* **About this exercise**
In the entries that follow, how many lines include "delay"? Give the number and nothing else.

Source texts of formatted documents

========================

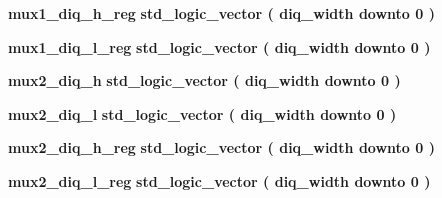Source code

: \begin{DoxyCompactItemize}
\item 
{\bf mux1\+\_\+diq\+\_\+h\+\_\+reg} {\bfseries \textcolor{comment}{std\+\_\+logic\+\_\+vector}\textcolor{vhdlchar}{ }\textcolor{vhdlchar}{(}\textcolor{vhdlchar}{ }\textcolor{vhdlchar}{ }\textcolor{vhdlchar}{ }\textcolor{vhdlchar}{ }{\bfseries {\bf diq\+\_\+width}} \textcolor{vhdlchar}{ }\textcolor{keywordflow}{downto}\textcolor{vhdlchar}{ }\textcolor{vhdlchar}{ } \textcolor{vhdldigit}{0} \textcolor{vhdlchar}{ }\textcolor{vhdlchar}{)}\textcolor{vhdlchar}{ }} 
\item 
{\bf mux1\+\_\+diq\+\_\+l\+\_\+reg} {\bfseries \textcolor{comment}{std\+\_\+logic\+\_\+vector}\textcolor{vhdlchar}{ }\textcolor{vhdlchar}{(}\textcolor{vhdlchar}{ }\textcolor{vhdlchar}{ }\textcolor{vhdlchar}{ }\textcolor{vhdlchar}{ }{\bfseries {\bf diq\+\_\+width}} \textcolor{vhdlchar}{ }\textcolor{keywordflow}{downto}\textcolor{vhdlchar}{ }\textcolor{vhdlchar}{ } \textcolor{vhdldigit}{0} \textcolor{vhdlchar}{ }\textcolor{vhdlchar}{)}\textcolor{vhdlchar}{ }} 
\item 
{\bf mux2\+\_\+diq\+\_\+h} {\bfseries \textcolor{comment}{std\+\_\+logic\+\_\+vector}\textcolor{vhdlchar}{ }\textcolor{vhdlchar}{(}\textcolor{vhdlchar}{ }\textcolor{vhdlchar}{ }\textcolor{vhdlchar}{ }\textcolor{vhdlchar}{ }{\bfseries {\bf diq\+\_\+width}} \textcolor{vhdlchar}{ }\textcolor{keywordflow}{downto}\textcolor{vhdlchar}{ }\textcolor{vhdlchar}{ } \textcolor{vhdldigit}{0} \textcolor{vhdlchar}{ }\textcolor{vhdlchar}{)}\textcolor{vhdlchar}{ }} 
\item 
{\bf mux2\+\_\+diq\+\_\+l} {\bfseries \textcolor{comment}{std\+\_\+logic\+\_\+vector}\textcolor{vhdlchar}{ }\textcolor{vhdlchar}{(}\textcolor{vhdlchar}{ }\textcolor{vhdlchar}{ }\textcolor{vhdlchar}{ }\textcolor{vhdlchar}{ }{\bfseries {\bf diq\+\_\+width}} \textcolor{vhdlchar}{ }\textcolor{keywordflow}{downto}\textcolor{vhdlchar}{ }\textcolor{vhdlchar}{ } \textcolor{vhdldigit}{0} \textcolor{vhdlchar}{ }\textcolor{vhdlchar}{)}\textcolor{vhdlchar}{ }} 
\item 
{\bf mux2\+\_\+diq\+\_\+h\+\_\+reg} {\bfseries \textcolor{comment}{std\+\_\+logic\+\_\+vector}\textcolor{vhdlchar}{ }\textcolor{vhdlchar}{(}\textcolor{vhdlchar}{ }\textcolor{vhdlchar}{ }\textcolor{vhdlchar}{ }\textcolor{vhdlchar}{ }{\bfseries {\bf diq\+\_\+width}} \textcolor{vhdlchar}{ }\textcolor{keywordflow}{downto}\textcolor{vhdlchar}{ }\textcolor{vhdlchar}{ } \textcolor{vhdldigit}{0} \textcolor{vhdlchar}{ }\textcolor{vhdlchar}{)}\textcolor{vhdlchar}{ }} 
\item 
{\bf mux2\+\_\+diq\+\_\+l\+\_\+reg} {\bfseries \textcolor{comment}{std\+\_\+logic\+\_\+vector}\textcolor{vhdlchar}{ }\textcolor{vhdlchar}{(}\textcolor{vhdlchar}{ }\textcolor{vhdlchar}{ }\textcolor{vhdlchar}{ }\textcolor{vhdlchar}{ }{\bfseries {\bf diq\+\_\+width}} \textcolor{vhdlchar}{ }\textcolor{keywordflow}{downto}\textcolor{vhdlchar}{ }\textcolor{vhdlchar}{ } \textcolor{vhdldigit}{0} \textcolor{vhdlchar}{ }\textcolor{vhdlchar}{)}\textcolor{vhdlchar}{ }} 
\end{DoxyCompactItemize}
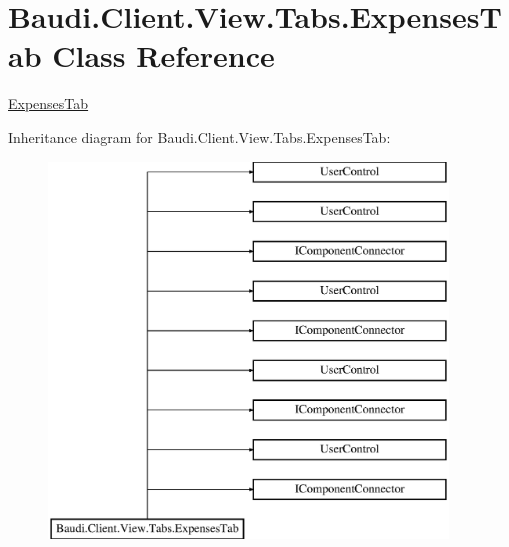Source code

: \hypertarget{class_baudi_1_1_client_1_1_view_1_1_tabs_1_1_expenses_tab}{}\section{Baudi.\+Client.\+View.\+Tabs.\+Expenses\+Tab Class Reference}
\label{class_baudi_1_1_client_1_1_view_1_1_tabs_1_1_expenses_tab}


\hyperlink{class_baudi_1_1_client_1_1_view_1_1_tabs_1_1_expenses_tab}{Expenses\+Tab}  


Inheritance diagram for Baudi.\+Client.\+View.\+Tabs.\+Expenses\+Tab\+:\begin{figure}[H]
\begin{center}
\leavevmode
\includegraphics[height=10.000000cm]{class_baudi_1_1_client_1_1_view_1_1_tabs_1_1_expenses_tab}
\end{center}
\end{figure}
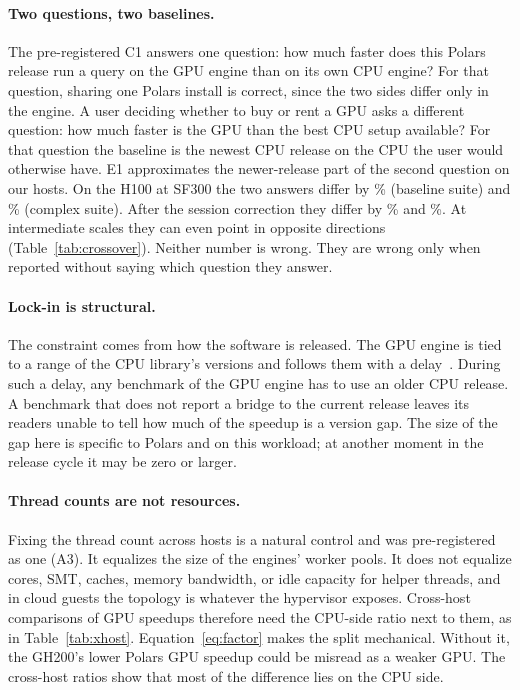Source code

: \documentclass[11pt]{article}
\begin{document}
\paragraph{Two questions, two baselines.} The pre-registered C1 answers one
question: how much faster does this Polars release run a query on the GPU
engine than on its own CPU engine? For that question, sharing one Polars install
is correct, since the two sides differ only in the engine. A user deciding
whether to buy or rent a GPU asks a different question: how much faster is the
GPU than the best CPU setup available? For that question the baseline is the
newest CPU release on the CPU the user would otherwise have. E1 approximates
the newer-release part of the second question on our hosts. On the H100 at
SF300 the two answers differ by \% (baseline
suite) and \% (complex suite). After the
session correction they differ by \% and
\%. At intermediate
scales they can even point in opposite directions
(Table~\ref{tab:crossover}). Neither number is wrong.
They are wrong only when reported without saying which question they answer.

\paragraph{Lock-in is structural.} The constraint comes from how the software
is released. The GPU engine is tied to a range of the CPU library's versions
and follows them with a delay~\citep{pypi_cudfpolars_26102,pypi_polars}. During
such a delay, any benchmark of the GPU engine has to use an older CPU release.
A benchmark that does not report a bridge to the current release leaves its
readers unable to tell how much of the speedup is a version gap. The size of
the gap here is specific to Polars \polarsold{} and \polarsnew{} on this
workload; at another moment in the release cycle it may be zero or larger.

\paragraph{Thread counts are not resources.} Fixing the thread count across
hosts is a natural control and was pre-registered as one (A3). It equalizes the
size of the engines' worker pools. It does not equalize cores, SMT, caches,
memory bandwidth, or idle capacity for helper threads, and in cloud guests the
topology is whatever the hypervisor exposes. Cross-host comparisons of GPU
speedups therefore need the CPU-side ratio next to them, as in
Table~\ref{tab:xhost}. Equation~\eqref{eq:factor} makes the split mechanical.
Without it, the GH200's lower Polars GPU speedup could be misread as a weaker
GPU. The cross-host ratios show that most of the difference lies on the CPU
side.
\end{document}
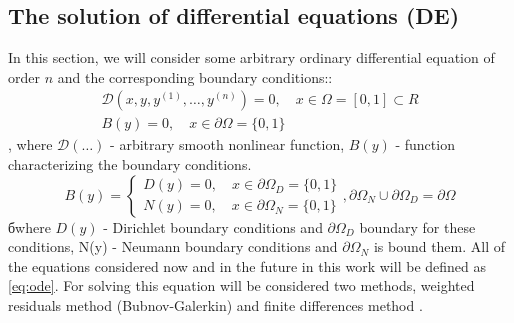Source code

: \subsection{The solution of differential equations (DE)}
In this section, we will consider some arbitrary ordinary differential equation of order $n$ and the corresponding boundary conditions::
\begin{equation}
	\label{eq:ode}
	\begin{multlined}
		\mathcal{D}\left (x, y, y^{(1)}, \dots, y^{(n)}\right) = 0, \quad x \in \Omega = [0, 1] \subset  R \\
		B(y) = 0, \quad x \in \partial \Omega = \{0, 1\}
	\end{multlined}
\end{equation}
, where $\mathcal{D}(\dots)$ - arbitrary smooth nonlinear function, $B(y)$ - function characterizing the boundary conditions. 
\begin{equation*}
	B(y) = \begin{cases}
		D(y) = 0, \quad x \in \partial \Omega_D = \{0, 1\} \\
		N(y) = 0, \quad x \in \partial \Omega_N = \{0, 1\} 
	\end{cases}, \partial \Omega_N \cup \partial \Omega_D = \partial \Omega
\end{equation*}
бwhere $D(y)$ - Dirichlet boundary conditions and $\partial \Omega_D$ boundary for these conditions, N(y) - Neumann boundary conditions and $\partial \Omega_N$ is bound them.
All of the equations considered now and in the future in this work will be defined as \eqref{eq:ode}.
For solving this equation will be considered two methods, weighted residuals method \cite{fletcher2012computational} (Bubnov-Galerkin) and finite differences method \cite{dimov2019finite}.


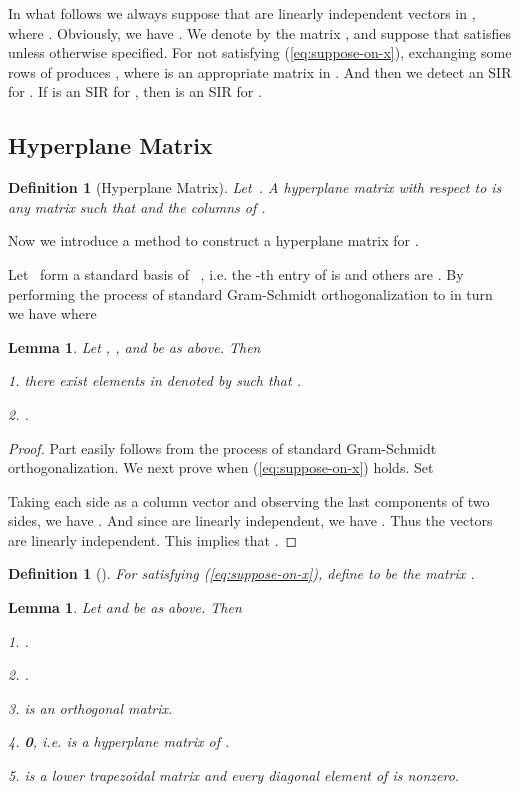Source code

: \documentclass{sig-alternate}
\newtheorem{lem}[theorem]{Lemma}
\newtheorem{defn}[theorem]{Definition}
\numberwithin{theorem}{section} \numberwithin{equation}{section}
\begin{document}
In what follows we always suppose that  are linearly independent vectors in ,
where . Obviously, we
have . We denote by  the matrix , and suppose that 
satisfies
 unless otherwise specified. For  not satisfying (\ref{eq:suppose-on-x}),
exchanging some rows of  produces , where  is an
appropriate matrix in . And then we detect an SIR
for . If  is an SIR for , then 
is an SIR for .
\subsection{Hyperplane Matrix}\label{subsec:Hyperplane-matrix}

\begin{defn}[Hyperplane Matrix]\label{def:Hyperplane-matrix}
Let~. A hyperplane matrix  with respect to  is any matrix 
 such that  and the columns of  
.
\end{defn}

Now we introduce a method to construct a hyperplane matrix for  .

Let ~form a standard basis of
~, i.e. the -th entry of  is 
and others are . By performing the process of standard
Gram-Schmidt orthogonalization to  in turn we have
where


\begin{lem}\label{lem:hyperplane-matrix-construction}
Let , ,  and
 be as above. Then


1. there exist  elements in  denoted by  such that
 .


2. .
\end{lem}

\begin{proof}
Part  easily follows from the process of standard Gram-Schmidt
orthogonalization. We next prove  when  (\ref{eq:suppose-on-x}) holds.
Set

Taking each side as a column vector and observing the last 
components of two sides, we have . And since
 are linearly independent,
we have . Thus the  vectors
 are linearly independent. This implies that
.
\end{proof}





\begin{defn}[]
\label{def:H_X} For  satisfying
(\ref{eq:suppose-on-x}), define  to be the  matrix .
\end{defn}

\begin{lem}\label{lem:property-of-Hx}
Let  and  be as above. Then


1. .


2. .


3.  is an
orthogonal matrix.

4. \textbf{0}, i.e.  is a hyperplane matrix of
.





5.  is a lower trapezoidal matrix and every diagonal element
of  is nonzero.
\end{lem}
\end{document}
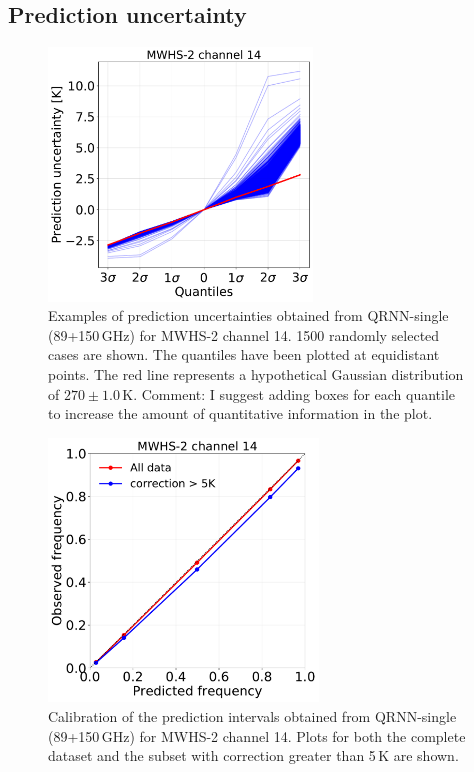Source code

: \documentclass[amt, manuscript]{copernicus}
\newcommand{\todo}[1]{{\color{red} #1}}
\begin{document}
\subsection{Prediction uncertainty}
\label{sec:uncertainty_mwhs}
\begin{figure}[t]
	\includegraphics[width = 70mm]{Figures/prediction_uncertainty_MWHS_14.pdf}	
	\caption{Examples of prediction uncertainties obtained from QRNN-single (89+150\,GHz) for MWHS-2 channel 14. 1500 randomly selected cases are shown. The quantiles have been plotted at equidistant points. The red line represents a hypothetical Gaussian distribution of $270\pm1.0$\,K. \todo{Comment: I suggest adding boxes for each quantile to increase the amount of quantitative information in the plot.}}
	\label{fig:prediction_uncertainty_mwhs}	
\end{figure}
\begin{figure}[t]
	\includegraphics[height = 70mm]{Figures/calibration_QRNN_MWHS_14.pdf}	
	\caption{Calibration of the prediction intervals obtained from QRNN-single (89+150\,GHz) for MWHS-2 channel 14. Plots for both the complete dataset and the subset with correction greater than 5\,K are shown. }
	\label{fig:calibration_mwhs}	
\end{figure}
\end{document}
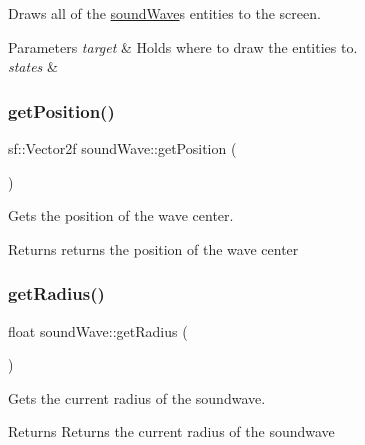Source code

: Draws all of the \hyperlink{classsound_wave}{sound\+Wave}\textquotesingle{}s entities to the screen. 


\begin{DoxyParams}{Parameters}
{\em target} & Holds where to draw the entities to. \\
\hline
{\em states} & \\
\hline
\end{DoxyParams}
\mbox{\label{classsound_wave_a46398f66c54a2868cf482b9a641e3770}} 
\subsubsection{\texorpdfstring{get\+Position()}{getPosition()}}
{\footnotesize\ttfamily sf\+::\+Vector2f sound\+Wave\+::get\+Position (\begin{DoxyParamCaption}{ }\end{DoxyParamCaption})}



Gets the position of the wave center. 

\begin{DoxyReturn}{Returns}
returns the position of the wave center 
\end{DoxyReturn}
\mbox{\label{classsound_wave_a1ef817617f2b8f7d69d0f2c2378a295a}} 
\subsubsection{\texorpdfstring{get\+Radius()}{getRadius()}}
{\footnotesize\ttfamily float sound\+Wave\+::get\+Radius (\begin{DoxyParamCaption}{ }\end{DoxyParamCaption})}



Gets the current radius of the soundwave. 

\begin{DoxyReturn}{Returns}
Returns the current radius of the soundwave 
\end{DoxyReturn}
\mbox{\label{classsound_wave_ae5709a35ac2c7772ddf41869ce2bb097}} 
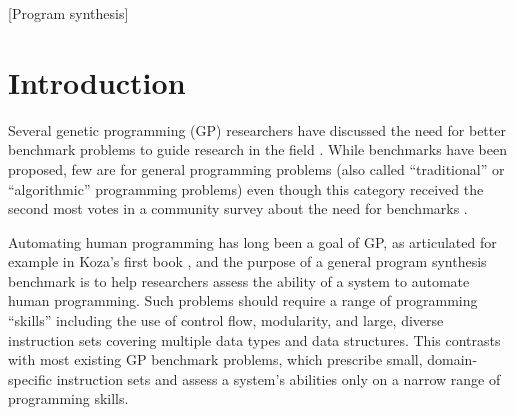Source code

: \documentclass{sig-alternate}
\begin{document}
[Program synthesis]




\section{Introduction}

Several genetic programming (GP) researchers have discussed the need for better benchmark problems to guide research in the field \cite{McDermott:2012:GECCO, White:2013:BGB:2441218.2441242}. While benchmarks have been proposed, few are for general programming problems (also called ``traditional'' or ``algorithmic'' programming problems) even though this category received the second most votes in a community survey about the need for benchmarks \cite{White:2013:BGB:2441218.2441242}. 


Automating human programming has long been a goal of GP, as articulated for example in Koza's first book \cite{koza:book}, and the purpose of a general program synthesis benchmark is to help researchers assess the ability of a system to automate human programming. Such problems should require a range of programming ``skills'' including the use of control flow, modularity, and large, diverse instruction sets covering multiple data types and data structures. This contrasts with most existing GP benchmark problems, which prescribe small, domain-specific instruction sets and assess a system's abilities only on a narrow range of programming skills.
\end{document}
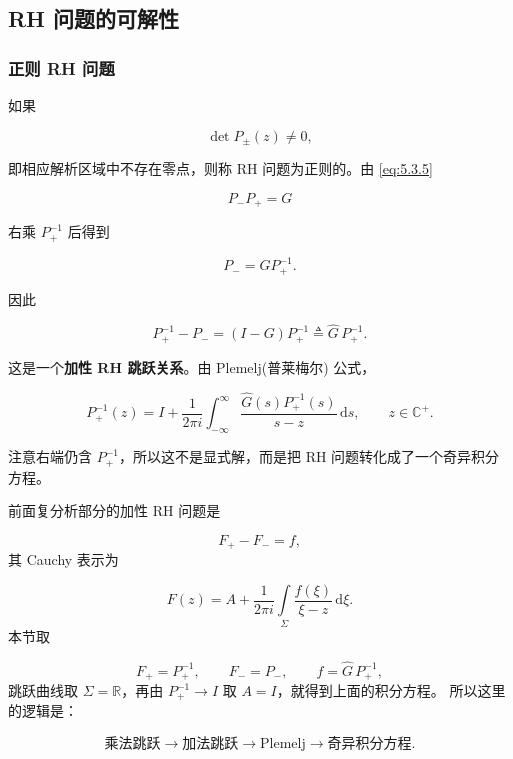 \documentclass[
    lang=cn,
    scheme=chinese,
    mode=simple,
    device=normal,
    color=blue,
    math=cm,
    thmcnt=section,
    12pt
]{elegantbook}
\begin{document}
\subsection{RH 问题的可解性}

\subsubsection{正则 RH 问题}

如果

\begin{equation}
    \det P_\pm(z)\ne0,
    \tag{5.3.10}
    \label{eq:5.3.10}
\end{equation}

即相应解析区域中不存在零点，则称 RH 问题为正则的。由 \eqref{eq:5.3.5}

\[
    P_-P_+=G
\]

右乘 $P_+^{-1}$ 后得到

\[
    P_-=GP_+^{-1}.
\]

因此

\[
    P_+^{-1}-P_-
    =
    (I-G)P_+^{-1}
    \triangleq
    \widehat G\,P_+^{-1}.
\]

这是一个\textbf{加性 RH 跳跃关系}。由 Plemelj(普莱梅尔) 公式，

\[
    P_+^{-1}(z)
    =
    I+
    \dfrac{1}{2\pi i}
    \int_{-\infty}^{\infty}
    \dfrac{\widehat G(s)P_+^{-1}(s)}{s-z}\,\mathrm ds,
    \qquad
    z\in\mathbb{C}^+.
\]

注意右端仍含 $P_+^{-1}$，所以这不是显式解，而是把 RH 问题转化成了一个奇异积分方程。

\begin{callout}
    前面复分析部分的加性 RH 问题是

    \[
        F_+-F_-=f,
    \]
    其 Cauchy 表示为

    \[
        F(z)
        =
        A+
        \dfrac{1}{2\pi i}
        \int\limits_\Sigma
        \dfrac{f(\xi)}{\xi-z}\,\mathrm d\xi.
    \]
    本节取

    \[
        F_+=P_+^{-1},
        \qquad
        F_-=P_-,
        \qquad
        f=\widehat G\,P_+^{-1},
    \]
    跳跃曲线取 $\Sigma=\mathbb{R}$，再由 $P_+^{-1}\to I$ 取 $A=I$，就得到上面的积分方程。
    所以这里的逻辑是：

    \[
        \text{乘法跳跃}
        \longrightarrow
        \text{加法跳跃}
        \longrightarrow
        \text{Plemelj}
        \longrightarrow
        \text{奇异积分方程}.
    \]

\end{callout}
\end{document}
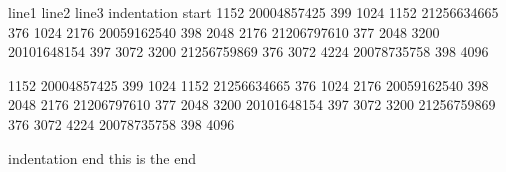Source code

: line1
line2
line3
indentation start
         1152	20004857425	 399	       1024
         1152	21256634665	 376	       1024
         2176	20059162540	 398	       2048
         2176	21206797610	 377	       2048
         3200	20101648154	 397	       3072
         3200	21256759869	 376	       3072
         4224	20078735758	 398	       4096

         1152	20004857425	 399	       1024
         1152	21256634665	 376	       1024
         2176	20059162540	 398	       2048
         2176	21206797610	 377	       2048
         3200	20101648154	 397	       3072
         3200	21256759869	 376	       3072
         4224	20078735758	 398	       4096

indentation end
this is the end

========================

* **Written response**
2